▶ Assignment
Look through the records that follow and state how many lines hold the word "documentclass", without adding anything.

(Source texts of formatted documents)
- Opening Delimiter -

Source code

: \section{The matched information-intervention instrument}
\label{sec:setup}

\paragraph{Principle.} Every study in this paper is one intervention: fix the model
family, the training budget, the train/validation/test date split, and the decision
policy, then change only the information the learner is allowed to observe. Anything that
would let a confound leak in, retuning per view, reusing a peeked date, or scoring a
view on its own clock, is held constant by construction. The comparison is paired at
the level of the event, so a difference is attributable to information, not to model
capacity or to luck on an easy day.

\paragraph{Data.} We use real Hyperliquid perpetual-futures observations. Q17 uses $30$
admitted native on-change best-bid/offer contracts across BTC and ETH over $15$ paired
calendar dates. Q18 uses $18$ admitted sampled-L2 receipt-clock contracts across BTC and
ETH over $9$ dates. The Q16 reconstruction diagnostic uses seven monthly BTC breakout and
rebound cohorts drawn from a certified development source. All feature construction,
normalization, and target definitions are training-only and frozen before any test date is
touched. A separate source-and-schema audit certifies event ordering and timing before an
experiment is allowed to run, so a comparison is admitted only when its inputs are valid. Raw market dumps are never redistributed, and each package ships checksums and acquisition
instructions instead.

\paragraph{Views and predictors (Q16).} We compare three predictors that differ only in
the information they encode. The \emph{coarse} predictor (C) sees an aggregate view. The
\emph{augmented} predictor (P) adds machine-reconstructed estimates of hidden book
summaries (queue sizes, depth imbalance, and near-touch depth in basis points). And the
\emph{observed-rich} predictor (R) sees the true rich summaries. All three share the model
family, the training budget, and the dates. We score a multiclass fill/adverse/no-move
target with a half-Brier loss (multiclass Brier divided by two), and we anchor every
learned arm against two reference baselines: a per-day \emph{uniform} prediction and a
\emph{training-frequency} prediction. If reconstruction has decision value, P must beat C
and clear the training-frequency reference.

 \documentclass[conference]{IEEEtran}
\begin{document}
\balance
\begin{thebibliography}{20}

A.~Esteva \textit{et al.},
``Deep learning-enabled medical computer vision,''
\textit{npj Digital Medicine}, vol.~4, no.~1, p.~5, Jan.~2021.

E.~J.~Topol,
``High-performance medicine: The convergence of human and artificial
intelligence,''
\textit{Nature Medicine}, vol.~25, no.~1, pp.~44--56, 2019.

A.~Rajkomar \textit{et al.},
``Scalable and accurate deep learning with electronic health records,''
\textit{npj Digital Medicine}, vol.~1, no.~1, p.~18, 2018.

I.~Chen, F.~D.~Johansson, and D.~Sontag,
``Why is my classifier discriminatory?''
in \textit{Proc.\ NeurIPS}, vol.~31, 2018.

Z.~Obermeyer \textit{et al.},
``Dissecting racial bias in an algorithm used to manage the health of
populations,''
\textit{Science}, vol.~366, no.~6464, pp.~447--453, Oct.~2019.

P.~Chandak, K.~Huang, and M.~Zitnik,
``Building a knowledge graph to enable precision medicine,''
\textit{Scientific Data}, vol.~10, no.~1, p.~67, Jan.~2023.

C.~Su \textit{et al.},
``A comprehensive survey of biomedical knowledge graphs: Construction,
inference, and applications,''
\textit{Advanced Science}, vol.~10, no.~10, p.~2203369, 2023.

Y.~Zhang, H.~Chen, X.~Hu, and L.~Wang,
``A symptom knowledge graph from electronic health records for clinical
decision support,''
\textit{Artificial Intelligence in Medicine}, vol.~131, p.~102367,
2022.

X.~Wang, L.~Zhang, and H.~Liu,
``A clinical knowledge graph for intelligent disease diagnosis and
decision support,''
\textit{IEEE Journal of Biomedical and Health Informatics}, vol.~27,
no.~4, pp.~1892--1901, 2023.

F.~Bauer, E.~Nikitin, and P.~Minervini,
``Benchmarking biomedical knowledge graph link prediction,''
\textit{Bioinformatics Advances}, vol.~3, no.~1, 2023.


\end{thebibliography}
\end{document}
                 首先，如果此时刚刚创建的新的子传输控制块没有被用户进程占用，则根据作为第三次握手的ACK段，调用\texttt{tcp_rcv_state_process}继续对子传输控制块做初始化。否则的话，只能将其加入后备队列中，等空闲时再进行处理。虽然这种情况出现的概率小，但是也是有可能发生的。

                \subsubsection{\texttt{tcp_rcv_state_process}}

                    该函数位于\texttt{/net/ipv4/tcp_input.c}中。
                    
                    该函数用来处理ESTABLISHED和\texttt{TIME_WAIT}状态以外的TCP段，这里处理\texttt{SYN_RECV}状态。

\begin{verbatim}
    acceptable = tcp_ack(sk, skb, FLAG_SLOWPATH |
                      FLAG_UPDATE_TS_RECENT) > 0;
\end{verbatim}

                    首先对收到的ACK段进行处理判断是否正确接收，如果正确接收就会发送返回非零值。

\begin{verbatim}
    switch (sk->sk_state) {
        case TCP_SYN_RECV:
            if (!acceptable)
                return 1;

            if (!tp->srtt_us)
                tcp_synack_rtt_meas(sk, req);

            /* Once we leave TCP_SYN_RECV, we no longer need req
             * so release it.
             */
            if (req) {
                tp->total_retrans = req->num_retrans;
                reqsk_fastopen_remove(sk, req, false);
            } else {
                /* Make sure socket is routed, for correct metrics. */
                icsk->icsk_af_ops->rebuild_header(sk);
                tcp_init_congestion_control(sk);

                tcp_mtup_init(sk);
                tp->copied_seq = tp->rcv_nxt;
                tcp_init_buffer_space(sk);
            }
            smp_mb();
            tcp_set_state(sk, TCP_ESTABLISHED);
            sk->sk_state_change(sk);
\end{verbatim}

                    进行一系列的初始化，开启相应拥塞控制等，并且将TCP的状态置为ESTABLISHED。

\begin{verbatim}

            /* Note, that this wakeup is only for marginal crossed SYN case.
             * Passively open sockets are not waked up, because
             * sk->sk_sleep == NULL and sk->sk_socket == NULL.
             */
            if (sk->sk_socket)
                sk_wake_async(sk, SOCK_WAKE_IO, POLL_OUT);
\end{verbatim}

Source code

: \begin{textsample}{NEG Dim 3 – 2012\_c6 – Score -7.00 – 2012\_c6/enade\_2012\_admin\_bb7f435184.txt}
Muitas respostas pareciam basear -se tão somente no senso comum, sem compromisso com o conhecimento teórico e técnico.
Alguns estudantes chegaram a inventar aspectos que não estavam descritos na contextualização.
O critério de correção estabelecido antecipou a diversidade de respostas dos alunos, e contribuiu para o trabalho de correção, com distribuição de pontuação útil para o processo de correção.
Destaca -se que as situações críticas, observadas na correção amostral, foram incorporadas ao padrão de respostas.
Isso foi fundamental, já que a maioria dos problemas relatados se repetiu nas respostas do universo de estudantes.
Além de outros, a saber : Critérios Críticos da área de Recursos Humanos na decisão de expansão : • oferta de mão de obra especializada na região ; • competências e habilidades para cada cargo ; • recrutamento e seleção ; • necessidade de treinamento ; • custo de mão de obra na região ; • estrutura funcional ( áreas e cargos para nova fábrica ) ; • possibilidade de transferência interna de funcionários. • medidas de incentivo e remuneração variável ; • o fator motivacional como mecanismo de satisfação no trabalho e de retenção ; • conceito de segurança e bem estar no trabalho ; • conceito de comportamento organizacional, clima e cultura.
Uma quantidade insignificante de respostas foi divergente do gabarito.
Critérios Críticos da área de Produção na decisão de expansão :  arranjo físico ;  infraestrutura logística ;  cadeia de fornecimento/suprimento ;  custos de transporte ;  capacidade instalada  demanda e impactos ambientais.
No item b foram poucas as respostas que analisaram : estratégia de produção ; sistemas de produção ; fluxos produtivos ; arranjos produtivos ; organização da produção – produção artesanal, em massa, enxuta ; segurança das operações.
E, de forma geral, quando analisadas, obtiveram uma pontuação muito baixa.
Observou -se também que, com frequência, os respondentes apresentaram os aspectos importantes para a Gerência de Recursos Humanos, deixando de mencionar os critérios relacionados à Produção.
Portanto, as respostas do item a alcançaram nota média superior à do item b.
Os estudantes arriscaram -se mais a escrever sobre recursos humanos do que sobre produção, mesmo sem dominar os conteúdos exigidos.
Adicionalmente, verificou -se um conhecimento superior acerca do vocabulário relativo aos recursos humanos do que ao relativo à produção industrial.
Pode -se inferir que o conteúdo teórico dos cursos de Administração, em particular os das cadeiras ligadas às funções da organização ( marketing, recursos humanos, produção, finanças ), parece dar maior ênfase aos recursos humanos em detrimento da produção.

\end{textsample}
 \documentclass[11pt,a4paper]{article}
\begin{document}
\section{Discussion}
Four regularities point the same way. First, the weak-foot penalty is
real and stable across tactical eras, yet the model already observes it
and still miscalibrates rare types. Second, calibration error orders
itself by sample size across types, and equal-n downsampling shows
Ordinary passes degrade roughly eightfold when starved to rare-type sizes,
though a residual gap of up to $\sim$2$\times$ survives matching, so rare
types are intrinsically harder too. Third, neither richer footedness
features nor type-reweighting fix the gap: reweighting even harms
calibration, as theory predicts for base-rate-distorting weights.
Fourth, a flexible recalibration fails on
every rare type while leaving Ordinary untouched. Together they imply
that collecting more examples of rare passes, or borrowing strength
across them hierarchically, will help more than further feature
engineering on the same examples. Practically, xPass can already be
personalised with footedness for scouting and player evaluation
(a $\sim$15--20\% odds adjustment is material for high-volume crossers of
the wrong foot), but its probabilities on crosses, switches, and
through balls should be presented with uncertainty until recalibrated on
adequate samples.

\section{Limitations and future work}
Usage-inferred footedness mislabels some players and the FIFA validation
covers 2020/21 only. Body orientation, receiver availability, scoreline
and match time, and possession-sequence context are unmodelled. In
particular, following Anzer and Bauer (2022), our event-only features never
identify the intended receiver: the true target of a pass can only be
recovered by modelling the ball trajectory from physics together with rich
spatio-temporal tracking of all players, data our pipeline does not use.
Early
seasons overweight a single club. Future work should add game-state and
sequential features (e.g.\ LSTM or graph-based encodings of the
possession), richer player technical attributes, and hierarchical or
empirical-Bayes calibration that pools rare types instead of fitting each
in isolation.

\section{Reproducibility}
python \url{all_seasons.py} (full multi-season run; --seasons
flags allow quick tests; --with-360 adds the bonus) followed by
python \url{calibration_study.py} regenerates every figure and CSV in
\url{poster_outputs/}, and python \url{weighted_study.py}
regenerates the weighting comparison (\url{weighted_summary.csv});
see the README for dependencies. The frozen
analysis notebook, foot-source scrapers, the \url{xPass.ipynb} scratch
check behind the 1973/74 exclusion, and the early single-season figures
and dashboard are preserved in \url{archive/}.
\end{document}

- Closing Delimiter -

▶ Your response
2